→ WHAT YOU NEED TO DO: When the string "making" occurs in a line of the records, show that line.

┏━━

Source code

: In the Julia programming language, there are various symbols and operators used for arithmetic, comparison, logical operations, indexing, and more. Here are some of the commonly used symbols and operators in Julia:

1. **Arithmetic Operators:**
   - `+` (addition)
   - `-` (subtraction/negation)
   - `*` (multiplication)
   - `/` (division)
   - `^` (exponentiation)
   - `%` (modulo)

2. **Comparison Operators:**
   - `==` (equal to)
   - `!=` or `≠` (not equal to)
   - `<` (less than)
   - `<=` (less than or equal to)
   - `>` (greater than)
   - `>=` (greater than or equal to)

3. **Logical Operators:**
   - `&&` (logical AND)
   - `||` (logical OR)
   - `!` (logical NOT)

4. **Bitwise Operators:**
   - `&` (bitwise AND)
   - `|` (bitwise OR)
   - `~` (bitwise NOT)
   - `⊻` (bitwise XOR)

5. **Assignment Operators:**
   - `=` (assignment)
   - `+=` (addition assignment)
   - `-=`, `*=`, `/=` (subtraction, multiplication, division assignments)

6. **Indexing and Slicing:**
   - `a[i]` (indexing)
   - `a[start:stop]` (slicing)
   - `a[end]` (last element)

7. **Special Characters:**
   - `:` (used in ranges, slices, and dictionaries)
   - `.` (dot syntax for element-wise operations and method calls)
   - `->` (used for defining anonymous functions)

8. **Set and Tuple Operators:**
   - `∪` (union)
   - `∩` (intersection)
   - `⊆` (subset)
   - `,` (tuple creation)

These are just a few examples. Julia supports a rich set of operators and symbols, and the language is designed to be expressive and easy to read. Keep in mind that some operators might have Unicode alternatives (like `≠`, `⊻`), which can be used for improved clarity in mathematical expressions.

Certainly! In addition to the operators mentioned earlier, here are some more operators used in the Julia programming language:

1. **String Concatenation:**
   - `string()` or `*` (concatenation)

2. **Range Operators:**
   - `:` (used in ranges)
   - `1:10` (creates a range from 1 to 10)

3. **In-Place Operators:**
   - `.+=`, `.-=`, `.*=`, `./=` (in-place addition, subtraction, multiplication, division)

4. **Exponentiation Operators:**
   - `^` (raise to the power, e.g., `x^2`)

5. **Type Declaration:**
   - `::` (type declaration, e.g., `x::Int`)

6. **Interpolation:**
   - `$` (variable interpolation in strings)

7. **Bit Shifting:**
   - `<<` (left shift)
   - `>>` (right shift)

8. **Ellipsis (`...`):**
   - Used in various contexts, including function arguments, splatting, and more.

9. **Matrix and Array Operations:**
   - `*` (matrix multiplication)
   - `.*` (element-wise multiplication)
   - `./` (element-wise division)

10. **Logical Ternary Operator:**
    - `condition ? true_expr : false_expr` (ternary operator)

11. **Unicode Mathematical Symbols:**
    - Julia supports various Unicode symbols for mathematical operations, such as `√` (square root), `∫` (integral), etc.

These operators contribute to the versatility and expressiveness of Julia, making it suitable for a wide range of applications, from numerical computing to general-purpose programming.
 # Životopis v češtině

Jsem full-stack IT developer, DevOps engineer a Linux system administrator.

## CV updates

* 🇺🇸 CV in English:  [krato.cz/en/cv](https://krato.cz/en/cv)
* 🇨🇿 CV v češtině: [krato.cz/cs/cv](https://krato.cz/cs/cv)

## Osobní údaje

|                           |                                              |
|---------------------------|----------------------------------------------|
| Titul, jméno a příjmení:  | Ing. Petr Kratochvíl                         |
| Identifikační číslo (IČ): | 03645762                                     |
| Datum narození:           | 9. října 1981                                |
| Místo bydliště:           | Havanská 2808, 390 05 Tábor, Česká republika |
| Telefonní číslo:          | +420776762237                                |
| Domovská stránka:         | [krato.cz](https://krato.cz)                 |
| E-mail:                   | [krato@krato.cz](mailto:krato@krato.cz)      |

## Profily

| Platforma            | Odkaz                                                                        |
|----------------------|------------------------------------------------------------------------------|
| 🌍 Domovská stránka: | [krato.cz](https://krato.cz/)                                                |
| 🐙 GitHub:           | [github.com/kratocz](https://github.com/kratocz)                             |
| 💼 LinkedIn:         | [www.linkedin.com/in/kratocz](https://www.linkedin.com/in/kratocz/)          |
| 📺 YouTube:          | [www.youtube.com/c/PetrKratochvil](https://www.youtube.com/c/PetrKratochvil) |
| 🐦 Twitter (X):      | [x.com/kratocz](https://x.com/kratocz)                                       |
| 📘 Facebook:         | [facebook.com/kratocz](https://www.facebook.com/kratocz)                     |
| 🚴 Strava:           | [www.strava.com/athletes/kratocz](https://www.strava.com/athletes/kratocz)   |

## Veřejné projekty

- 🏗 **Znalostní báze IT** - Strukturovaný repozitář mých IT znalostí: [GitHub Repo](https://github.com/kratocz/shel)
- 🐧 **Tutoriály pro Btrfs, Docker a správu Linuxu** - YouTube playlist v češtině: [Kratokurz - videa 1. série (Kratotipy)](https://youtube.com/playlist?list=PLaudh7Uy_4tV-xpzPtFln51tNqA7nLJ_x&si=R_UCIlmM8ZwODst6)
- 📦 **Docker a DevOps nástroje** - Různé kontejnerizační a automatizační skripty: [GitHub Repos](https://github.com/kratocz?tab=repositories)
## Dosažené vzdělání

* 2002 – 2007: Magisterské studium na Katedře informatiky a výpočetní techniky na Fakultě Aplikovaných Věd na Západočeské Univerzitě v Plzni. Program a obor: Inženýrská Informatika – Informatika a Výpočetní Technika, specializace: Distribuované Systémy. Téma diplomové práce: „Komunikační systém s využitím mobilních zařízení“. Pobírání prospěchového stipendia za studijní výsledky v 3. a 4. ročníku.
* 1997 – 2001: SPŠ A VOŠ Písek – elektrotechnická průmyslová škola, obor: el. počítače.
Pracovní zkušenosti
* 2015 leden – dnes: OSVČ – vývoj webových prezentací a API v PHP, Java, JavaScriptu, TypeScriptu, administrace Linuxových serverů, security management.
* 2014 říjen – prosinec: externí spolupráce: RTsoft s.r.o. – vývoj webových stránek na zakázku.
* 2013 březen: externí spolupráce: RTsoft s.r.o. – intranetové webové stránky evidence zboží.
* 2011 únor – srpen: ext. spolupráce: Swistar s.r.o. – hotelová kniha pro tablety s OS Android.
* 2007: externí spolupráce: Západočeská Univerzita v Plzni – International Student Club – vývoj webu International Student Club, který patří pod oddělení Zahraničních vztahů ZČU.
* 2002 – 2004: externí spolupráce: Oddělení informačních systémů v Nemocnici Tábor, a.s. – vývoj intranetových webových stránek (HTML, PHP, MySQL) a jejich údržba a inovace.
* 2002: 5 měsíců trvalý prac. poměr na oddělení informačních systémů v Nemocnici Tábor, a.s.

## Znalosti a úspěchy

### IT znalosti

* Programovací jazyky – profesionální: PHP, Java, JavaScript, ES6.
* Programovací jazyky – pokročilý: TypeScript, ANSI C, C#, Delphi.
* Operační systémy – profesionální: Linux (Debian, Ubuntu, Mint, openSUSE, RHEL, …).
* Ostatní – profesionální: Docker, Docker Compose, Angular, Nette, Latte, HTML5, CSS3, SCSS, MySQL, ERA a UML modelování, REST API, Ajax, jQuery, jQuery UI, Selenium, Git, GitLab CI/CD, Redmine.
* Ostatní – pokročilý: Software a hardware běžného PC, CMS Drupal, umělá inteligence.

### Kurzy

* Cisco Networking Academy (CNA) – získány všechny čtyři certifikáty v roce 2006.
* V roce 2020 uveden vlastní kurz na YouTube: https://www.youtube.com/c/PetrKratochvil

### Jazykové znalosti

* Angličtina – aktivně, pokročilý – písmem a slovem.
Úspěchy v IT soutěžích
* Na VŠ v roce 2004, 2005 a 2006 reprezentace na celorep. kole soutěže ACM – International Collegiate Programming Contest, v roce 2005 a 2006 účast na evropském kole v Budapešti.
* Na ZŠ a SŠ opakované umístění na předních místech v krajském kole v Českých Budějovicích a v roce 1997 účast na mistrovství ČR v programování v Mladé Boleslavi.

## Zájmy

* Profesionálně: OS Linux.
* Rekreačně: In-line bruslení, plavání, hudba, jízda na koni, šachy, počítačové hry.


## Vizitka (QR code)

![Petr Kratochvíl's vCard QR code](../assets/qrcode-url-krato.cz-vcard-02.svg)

┗━━
┏━━

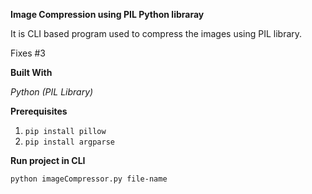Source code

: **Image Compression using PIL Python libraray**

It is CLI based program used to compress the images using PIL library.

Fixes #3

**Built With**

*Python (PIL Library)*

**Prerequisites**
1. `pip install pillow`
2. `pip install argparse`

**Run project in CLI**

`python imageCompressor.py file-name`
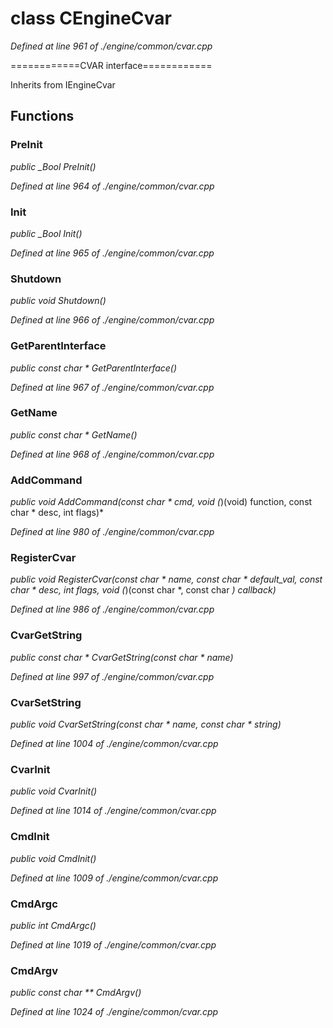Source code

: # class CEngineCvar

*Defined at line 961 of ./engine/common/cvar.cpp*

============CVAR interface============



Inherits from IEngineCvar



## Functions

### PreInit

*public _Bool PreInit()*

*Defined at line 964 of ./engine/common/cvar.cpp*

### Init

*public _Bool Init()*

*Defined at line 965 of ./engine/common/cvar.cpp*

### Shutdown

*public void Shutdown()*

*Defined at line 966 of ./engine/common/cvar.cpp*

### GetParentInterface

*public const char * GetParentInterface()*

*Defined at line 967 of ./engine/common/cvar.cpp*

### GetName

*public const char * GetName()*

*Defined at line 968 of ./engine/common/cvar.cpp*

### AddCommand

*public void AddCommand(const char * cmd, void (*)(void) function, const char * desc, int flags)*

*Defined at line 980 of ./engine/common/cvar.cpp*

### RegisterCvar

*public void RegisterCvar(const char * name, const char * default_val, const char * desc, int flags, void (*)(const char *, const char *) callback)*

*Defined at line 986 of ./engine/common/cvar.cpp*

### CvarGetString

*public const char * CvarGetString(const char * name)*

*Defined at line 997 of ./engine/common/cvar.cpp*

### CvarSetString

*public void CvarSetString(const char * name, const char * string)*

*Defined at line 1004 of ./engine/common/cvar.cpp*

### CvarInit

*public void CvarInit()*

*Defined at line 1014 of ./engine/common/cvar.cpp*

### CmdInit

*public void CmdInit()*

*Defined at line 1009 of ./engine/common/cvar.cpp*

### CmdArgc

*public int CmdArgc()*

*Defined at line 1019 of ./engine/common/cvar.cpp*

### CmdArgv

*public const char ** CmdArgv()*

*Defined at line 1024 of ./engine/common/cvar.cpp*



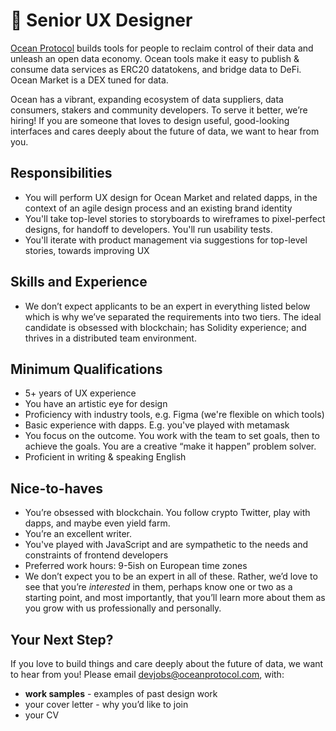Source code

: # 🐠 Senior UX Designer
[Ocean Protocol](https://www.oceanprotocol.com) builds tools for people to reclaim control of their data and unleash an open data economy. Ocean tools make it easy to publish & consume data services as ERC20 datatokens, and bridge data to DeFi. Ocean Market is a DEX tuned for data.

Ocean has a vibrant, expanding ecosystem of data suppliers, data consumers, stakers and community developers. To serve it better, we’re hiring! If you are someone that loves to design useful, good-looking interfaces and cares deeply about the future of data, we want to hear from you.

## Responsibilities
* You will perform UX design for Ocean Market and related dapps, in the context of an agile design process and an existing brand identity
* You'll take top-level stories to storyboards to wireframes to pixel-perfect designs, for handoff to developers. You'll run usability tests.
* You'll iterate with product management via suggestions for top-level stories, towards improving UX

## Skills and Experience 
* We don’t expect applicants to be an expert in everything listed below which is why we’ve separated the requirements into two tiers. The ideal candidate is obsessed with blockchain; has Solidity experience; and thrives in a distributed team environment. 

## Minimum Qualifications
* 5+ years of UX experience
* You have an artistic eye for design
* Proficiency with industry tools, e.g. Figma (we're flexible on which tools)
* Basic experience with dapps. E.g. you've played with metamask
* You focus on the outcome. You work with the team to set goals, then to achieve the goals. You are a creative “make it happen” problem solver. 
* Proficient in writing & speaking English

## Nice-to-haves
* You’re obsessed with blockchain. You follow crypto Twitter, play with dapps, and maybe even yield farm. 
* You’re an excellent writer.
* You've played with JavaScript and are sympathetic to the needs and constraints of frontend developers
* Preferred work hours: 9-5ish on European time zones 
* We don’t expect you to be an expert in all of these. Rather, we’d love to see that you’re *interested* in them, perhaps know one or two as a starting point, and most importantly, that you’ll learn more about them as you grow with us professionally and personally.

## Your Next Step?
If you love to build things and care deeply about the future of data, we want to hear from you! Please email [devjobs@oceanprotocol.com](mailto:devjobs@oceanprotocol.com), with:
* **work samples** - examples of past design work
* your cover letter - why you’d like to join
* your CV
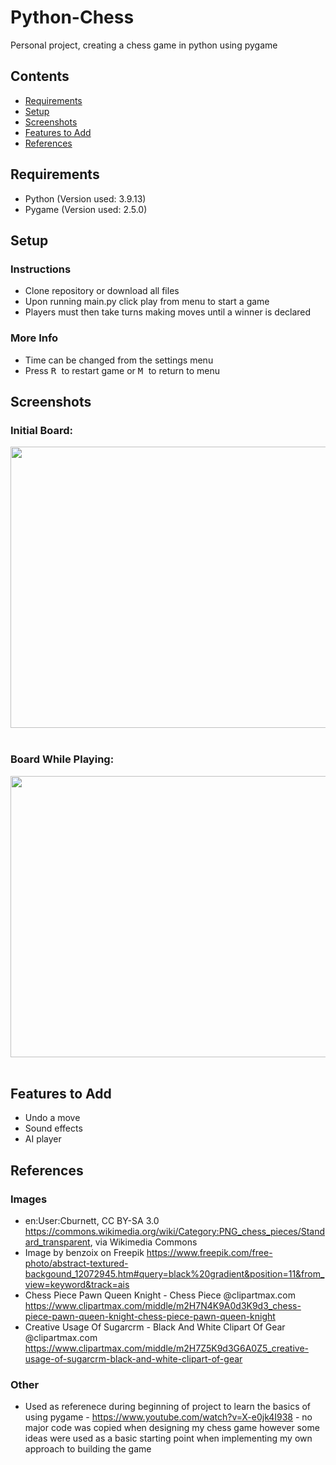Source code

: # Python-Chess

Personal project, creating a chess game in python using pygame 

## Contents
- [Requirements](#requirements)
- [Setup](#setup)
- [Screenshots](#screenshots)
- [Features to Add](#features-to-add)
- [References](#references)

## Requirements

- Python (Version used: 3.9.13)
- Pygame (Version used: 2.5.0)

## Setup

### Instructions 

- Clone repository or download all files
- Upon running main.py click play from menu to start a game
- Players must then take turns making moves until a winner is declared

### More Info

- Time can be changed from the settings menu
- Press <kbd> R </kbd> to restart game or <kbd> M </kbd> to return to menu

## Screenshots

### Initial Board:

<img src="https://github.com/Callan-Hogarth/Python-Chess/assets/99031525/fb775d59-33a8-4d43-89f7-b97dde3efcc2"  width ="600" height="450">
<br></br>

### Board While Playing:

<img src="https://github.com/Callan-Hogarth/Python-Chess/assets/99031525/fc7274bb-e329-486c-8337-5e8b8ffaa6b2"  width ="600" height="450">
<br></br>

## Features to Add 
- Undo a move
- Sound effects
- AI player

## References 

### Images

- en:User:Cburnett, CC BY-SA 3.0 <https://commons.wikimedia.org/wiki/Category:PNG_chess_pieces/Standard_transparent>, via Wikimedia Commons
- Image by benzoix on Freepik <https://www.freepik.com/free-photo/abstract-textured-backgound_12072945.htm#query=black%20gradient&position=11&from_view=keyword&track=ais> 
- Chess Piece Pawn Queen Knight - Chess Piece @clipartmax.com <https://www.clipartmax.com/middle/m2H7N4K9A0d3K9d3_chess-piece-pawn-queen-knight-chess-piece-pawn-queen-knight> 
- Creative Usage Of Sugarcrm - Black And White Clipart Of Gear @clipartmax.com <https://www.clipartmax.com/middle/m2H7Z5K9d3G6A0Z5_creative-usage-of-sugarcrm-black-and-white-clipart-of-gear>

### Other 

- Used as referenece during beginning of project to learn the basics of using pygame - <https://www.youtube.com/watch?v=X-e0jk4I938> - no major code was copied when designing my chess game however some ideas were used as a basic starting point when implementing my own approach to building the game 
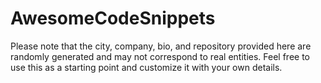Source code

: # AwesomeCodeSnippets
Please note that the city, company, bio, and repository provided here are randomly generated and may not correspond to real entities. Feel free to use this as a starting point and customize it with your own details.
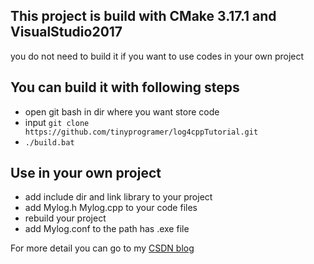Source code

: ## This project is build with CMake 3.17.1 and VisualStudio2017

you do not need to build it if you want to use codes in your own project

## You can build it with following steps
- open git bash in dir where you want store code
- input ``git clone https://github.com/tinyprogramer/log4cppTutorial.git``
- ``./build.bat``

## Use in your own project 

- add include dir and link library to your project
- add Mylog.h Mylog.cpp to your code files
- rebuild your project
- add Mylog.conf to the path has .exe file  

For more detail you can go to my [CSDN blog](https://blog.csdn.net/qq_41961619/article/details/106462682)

┗━━
┏━━

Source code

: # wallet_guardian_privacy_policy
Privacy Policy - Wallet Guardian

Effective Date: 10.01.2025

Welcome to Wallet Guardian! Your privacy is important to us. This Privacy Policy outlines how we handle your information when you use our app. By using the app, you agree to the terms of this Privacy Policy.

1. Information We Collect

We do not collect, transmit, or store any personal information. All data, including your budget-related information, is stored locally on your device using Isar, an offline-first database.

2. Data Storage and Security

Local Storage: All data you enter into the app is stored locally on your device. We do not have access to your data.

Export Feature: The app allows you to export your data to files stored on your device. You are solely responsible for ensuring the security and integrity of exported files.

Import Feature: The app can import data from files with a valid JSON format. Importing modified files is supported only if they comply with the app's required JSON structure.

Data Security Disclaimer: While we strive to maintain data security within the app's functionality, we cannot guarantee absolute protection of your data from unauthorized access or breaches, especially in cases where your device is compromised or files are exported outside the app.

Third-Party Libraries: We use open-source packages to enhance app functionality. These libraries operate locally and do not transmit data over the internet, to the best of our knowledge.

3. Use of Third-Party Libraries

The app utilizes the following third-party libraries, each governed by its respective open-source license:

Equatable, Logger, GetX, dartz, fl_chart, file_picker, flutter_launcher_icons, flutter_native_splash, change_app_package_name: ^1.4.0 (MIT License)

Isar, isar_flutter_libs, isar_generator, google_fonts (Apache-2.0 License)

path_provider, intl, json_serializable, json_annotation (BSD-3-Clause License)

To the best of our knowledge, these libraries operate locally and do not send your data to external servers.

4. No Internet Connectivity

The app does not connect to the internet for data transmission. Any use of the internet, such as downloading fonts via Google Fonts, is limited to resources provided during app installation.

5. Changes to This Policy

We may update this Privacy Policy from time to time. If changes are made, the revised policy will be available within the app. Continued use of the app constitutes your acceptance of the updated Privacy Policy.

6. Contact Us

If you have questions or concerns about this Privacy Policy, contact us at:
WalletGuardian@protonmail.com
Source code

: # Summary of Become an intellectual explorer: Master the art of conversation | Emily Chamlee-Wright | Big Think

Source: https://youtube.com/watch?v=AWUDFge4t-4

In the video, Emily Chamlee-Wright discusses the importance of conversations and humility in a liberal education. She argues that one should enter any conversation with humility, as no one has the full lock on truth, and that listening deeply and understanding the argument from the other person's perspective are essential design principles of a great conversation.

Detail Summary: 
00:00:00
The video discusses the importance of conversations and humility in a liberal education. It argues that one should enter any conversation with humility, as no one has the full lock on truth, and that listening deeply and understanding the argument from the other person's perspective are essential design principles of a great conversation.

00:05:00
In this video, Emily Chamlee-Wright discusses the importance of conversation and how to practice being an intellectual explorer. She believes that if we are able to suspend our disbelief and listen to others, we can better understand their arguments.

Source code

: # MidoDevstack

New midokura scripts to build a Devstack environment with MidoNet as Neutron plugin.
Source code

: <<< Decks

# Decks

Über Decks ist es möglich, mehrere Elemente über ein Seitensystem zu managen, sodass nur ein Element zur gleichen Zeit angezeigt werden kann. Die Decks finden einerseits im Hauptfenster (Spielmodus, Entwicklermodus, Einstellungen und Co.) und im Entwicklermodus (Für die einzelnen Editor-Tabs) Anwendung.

┗━━

→ REPLY:
These operators contribute to the versatility and expressiveness of Julia, making it suitable for a wide range of applications, from numerical computing to general-purpose programming.
- Players must then take turns making moves until a winner is declared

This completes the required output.